Food Plot Success: 10 Quick Steps
Bob McNally 05.23.15
1) Select the site carefully. The plot should be in a good whitetail area, a place animals are not afraid to visit day or night.
2) The site should have good soil, not rocks, and should be well exposed to sun for proper crop growth.
3) Experts say food plots at least a quarter- to one-half acre in size are needed to truly benefit deer. On 200 acres, four to eight such size plots are good. Having a number of small plots is beneficial as hunting pressure is spread out to different sites.
4) Irregularly shaped food plots often attract deer best. An old, unused logging road is a good choice for a food plot if it meanders through woods, particularly on a ridge top where it’s exposed to sun and drains well.
5) Proper soil preparation is important. Tilling the ground with a plow or harrow is good, which can be done by hand or with an ATV.
6) Test the soil by taking a sample of food plot earth to a county agricultural agent or to a local college.

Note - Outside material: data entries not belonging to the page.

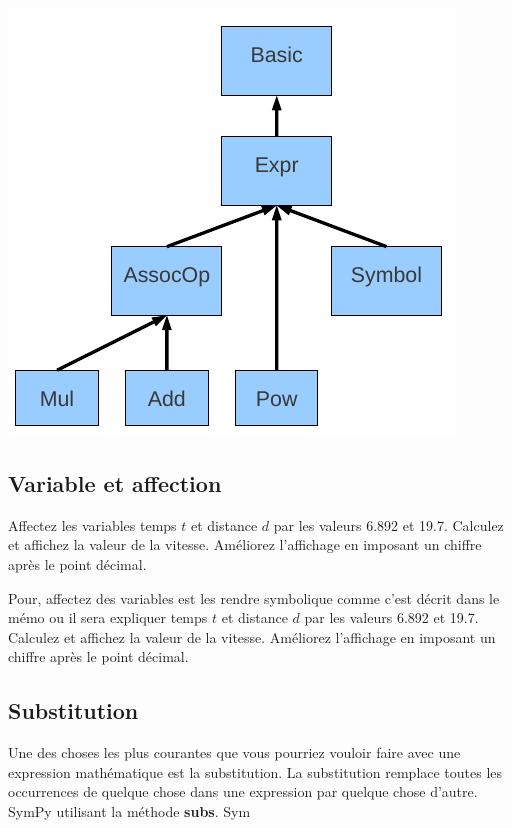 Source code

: \includegraphics[scale=0.5]{../Pictures/sympyarch.png} 
\subsection{Variable et affection}

\begin{exercise}
Affectez les variables temps $t$ et distance $d$ par les valeurs 6.892 et 19.7. Calculez et affichez la valeur de la vitesse. Améliorez l'affichage en imposant un chiffre après le point décimal.
\end{exercise}

\begin{solution}
Pour, affectez des variables est les rendre symbolique comme c'est décrit dans le mémo ou il 
sera expliquer temps $t$ et distance $d$ par les valeurs 6.892 et 19.7. Calculez et affichez la 
valeur de la vitesse. Améliorez l'affichage en imposant un chiffre après le point décimal.
\end{solution}

\subsection{Substitution}
Une des choses les plus courantes que vous pourriez vouloir faire avec une expression mathématique est la substitution. La substitution remplace toutes les occurrences de quelque chose dans une expression par quelque chose d'autre. SymPy utilisant la méthode \textbf{subs}. Sym

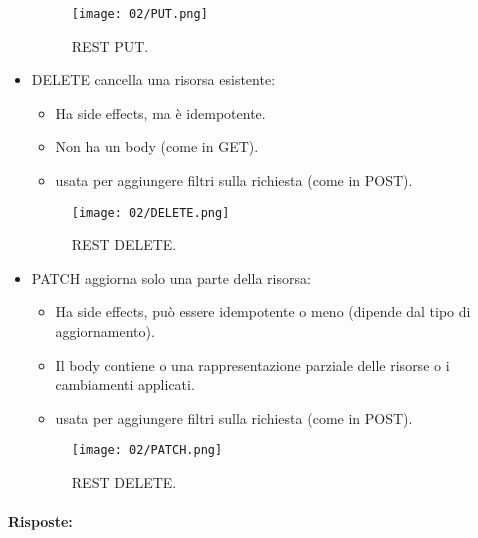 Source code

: \begin{itemize}
\begin{itemize}
	      \end{itemize}

	      \begin{figure}[h]
		      \centering
		      \texttt{[image: 02/PUT.png]}
		      \caption{REST PUT.}
	      \end{figure}

	\item DELETE cancella una risorsa esistente:
	      \begin{itemize}
		      \item Ha side effects, ma è idempotente.
		      \item Non ha un body (come in GET).
		      \item {} usata per aggiungere filtri sulla richiesta (come in POST).

	      \end{itemize}
	       \begin{figure}[h]
		      \centering
		      \texttt{[image: 02/DELETE.png]}
		\caption{REST DELETE.}
	      \end{figure}


	\item PATCH aggiorna solo una parte della risorsa:
	      \begin{itemize}
		      \item Ha side effects, può essere idempotente o meno (dipende dal tipo di aggiornamento).
		      \item Il body contiene o una rappresentazione parziale delle risorse o i cambiamenti applicati.
		      \item {} usata per aggiungere filtri sulla richiesta (come in POST).

	      \end{itemize}
	       \begin{figure}[h]
		      \centering
		      \texttt{[image: 02/PATCH.png]}
		\caption{REST DELETE.}
	\end{figure}
\end{itemize}


\paragraph{Risposte:}

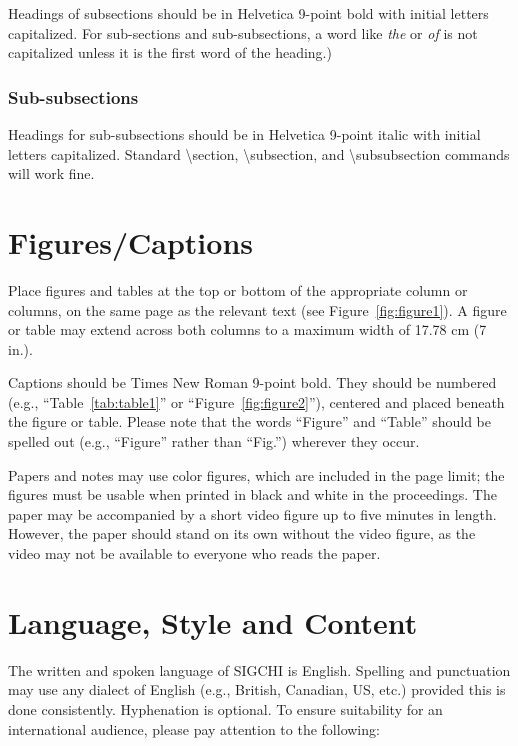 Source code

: \documentclass{sigchi-alternate}
\begin{document}
Headings of subsections should be in Helvetica 9-point bold with
initial letters capitalized.  For
sub-sections and sub-subsections, a word like \emph{the} or \emph{of}
is not capitalized unless it is the first word of the heading.)

\subsubsection{Sub-subsections}

Headings for sub-subsections should be in Helvetica 9-point italic
with initial letters capitalized.  Standard {\textbackslash}section,
{\textbackslash}subsection, and {\textbackslash}subsubsection commands
will work fine.

\section{Figures/Captions}

Place figures and tables at the top or bottom of the appropriate
column or columns, on the same page as the relevant text
(see Figure~\ref{fig:figure1}). A figure or table may extend across both
columns to a maximum width of 17.78 cm (7 in.).

Captions should be Times New Roman 9-point bold.  They should be numbered (e.g.,
``Table~\ref{tab:table1}'' or ``Figure~\ref{fig:figure2}''), centered
and placed beneath the figure or table.  Please note that the words
``Figure'' and ``Table'' should be spelled out (e.g., ``Figure''
rather than ``Fig.'') wherever they occur.

Papers and notes may use color figures, which are included in the page
limit; the figures must be usable when printed in black and white in
the proceedings.  The paper may be accompanied by a short video figure
up to five minutes in length.  However, the paper should stand on its
own without the video figure, as the video may not be available to
everyone who reads the paper.

\section{Language, Style and Content}

The written and spoken language of SIGCHI is English. Spelling and
punctuation may use any dialect of English (e.g., British, Canadian,
US, etc.) provided this is done consistently. Hyphenation is
optional. To ensure suitability for an international audience, please
pay attention to the following:
\end{document}
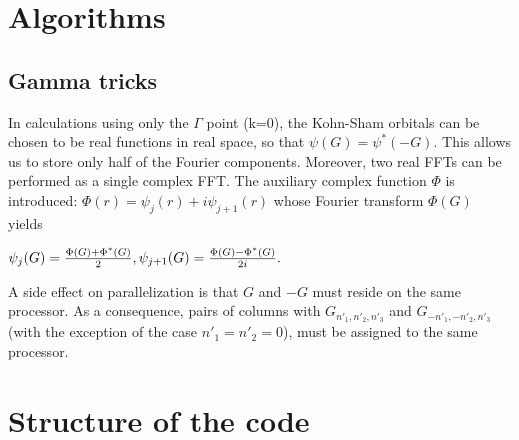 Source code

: \documentclass[12pt,a4paper]{article}
\begin{document}

\section{ Algorithms}
\subsection{Gamma tricks}

In calculations using only the $\Gamma$ point (k=0),
the Kohn-Sham orbitals can be chosen to be real functions in 
real space, so that 
$
  \psi(G) = \psi^*(-G).
$
This allows us to store only half of the Fourier components.
Moreover, two real FFTs can be performed as a single complex FFT.
The auxiliary complex function $\Phi$ is introduced:
$
    \Phi(r) = \psi_j(r)+ i \psi_{j+1}(r)
$
whose Fourier transform $\Phi(G)$ yields

$
   \psi_j    (G) =  {\Phi(G) + \Phi^*(G)\over 2},
   \psi_{j+1}(G) =  {\Phi(G) - \Phi^*(G)\over 2i}.
$

A side effect on parallelization is that $G$ and $-G$ must
reside on the same processor. As a consequence, pairs of columns
with $G_{n'_1,n'_2,n'_3}$ and $G_{-n'_1,-n'_2,n'_3}$
(with the exception of the case $n'_1=n'_2=0$),
must be assigned to the same processor.

\section{ Structure of the code}
\end{document}
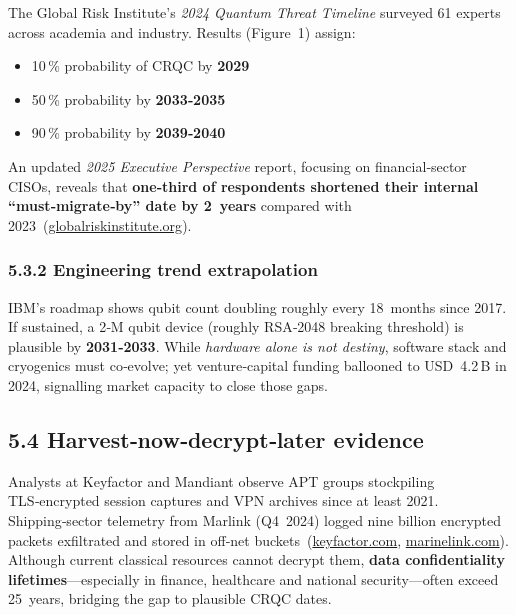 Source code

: \documentclass[
  english,
]{article}
\providecommand{\tightlist}{%
  \setlength{\itemsep}{0pt}\setlength{\parskip}{0pt}}
\begin{document}
The Global Risk Institute's \emph{2024 Quantum Threat Timeline} surveyed
61 experts across academia and industry. Results (Figure~1) assign:

\begin{itemize}
\tightlist
\item
  10\,\% probability of CRQC by \textbf{2029}
\item
  50\,\% probability by \textbf{2033‑2035}
\item
  90\,\% probability by \textbf{2039‑2040}
\end{itemize}

An updated \emph{2025 Executive Perspective} report, focusing on
financial‑sector CISOs, reveals that \textbf{one‑third of respondents
shortened their internal ``must‑migrate‑by'' date by 2~years} compared
with
2023~(\href{https://globalriskinstitute.org/publication/quantum-threat-timeline-2025-executive-perspectives-on-barriers-to-action/?utm_source=chatgpt.com}{globalriskinstitute.org}).

\subsubsection{5.3.2 Engineering trend
extrapolation}\label{engineering-trend-extrapolation}

IBM's roadmap shows qubit count doubling roughly every 18~months since
2017. If sustained, a 2‑M qubit device (roughly RSA‑2048 breaking
threshold) is plausible by \textbf{2031‑2033}. While \emph{hardware
alone is not destiny}, software stack and cryogenics must co‑evolve; yet
venture‑capital funding ballooned to USD~4.2\,B in 2024, signalling
market capacity to close those gaps.

\subsection{5.4 Harvest‑now‑decrypt‑later
evidence}\label{harvestnowdecryptlater-evidence}

Analysts at Keyfactor and Mandiant observe APT groups stockpiling
TLS‑encrypted session captures and VPN archives since at least 2021.
Shipping‑sector telemetry from Marlink (Q4~2024) logged nine billion
encrypted packets exfiltrated and stored in off‑net
buckets~(\href{https://www.keyfactor.com/blog/harvest-now-decrypt-later-a-new-form-of-attack/?utm_source=chatgpt.com}{keyfactor.com},
\href{https://www.marinelink.com/news/harvest-decrypt-later-526089?utm_source=chatgpt.com}{marinelink.com}).
Although current classical resources cannot decrypt them, \textbf{data
confidentiality lifetimes}---especially in finance, healthcare and
national security---often exceed 25~years, bridging the gap to plausible
CRQC dates.
\end{document}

They’ll recommend lime and fertilizer.
7) Learn what types of plants work best for your soil and area of the country. What grows well in Texas isn’t what necessarily works in Pennsylvania or Wisconsin.
8) Food plots are best for deer when used year-round by animals. Plant suitable crops in spring and fall so deer get the most nutrition from the site.
9) Keep records of what you plant, when, weather and soil conditions, successes, and failures. It saves money and time over the long haul.
10) Consider planting honeysuckle, persimmons, apples, and other deer foods around plot perimeters. Such plants do well on “edge” openings and provide deer additional food for not much more effort.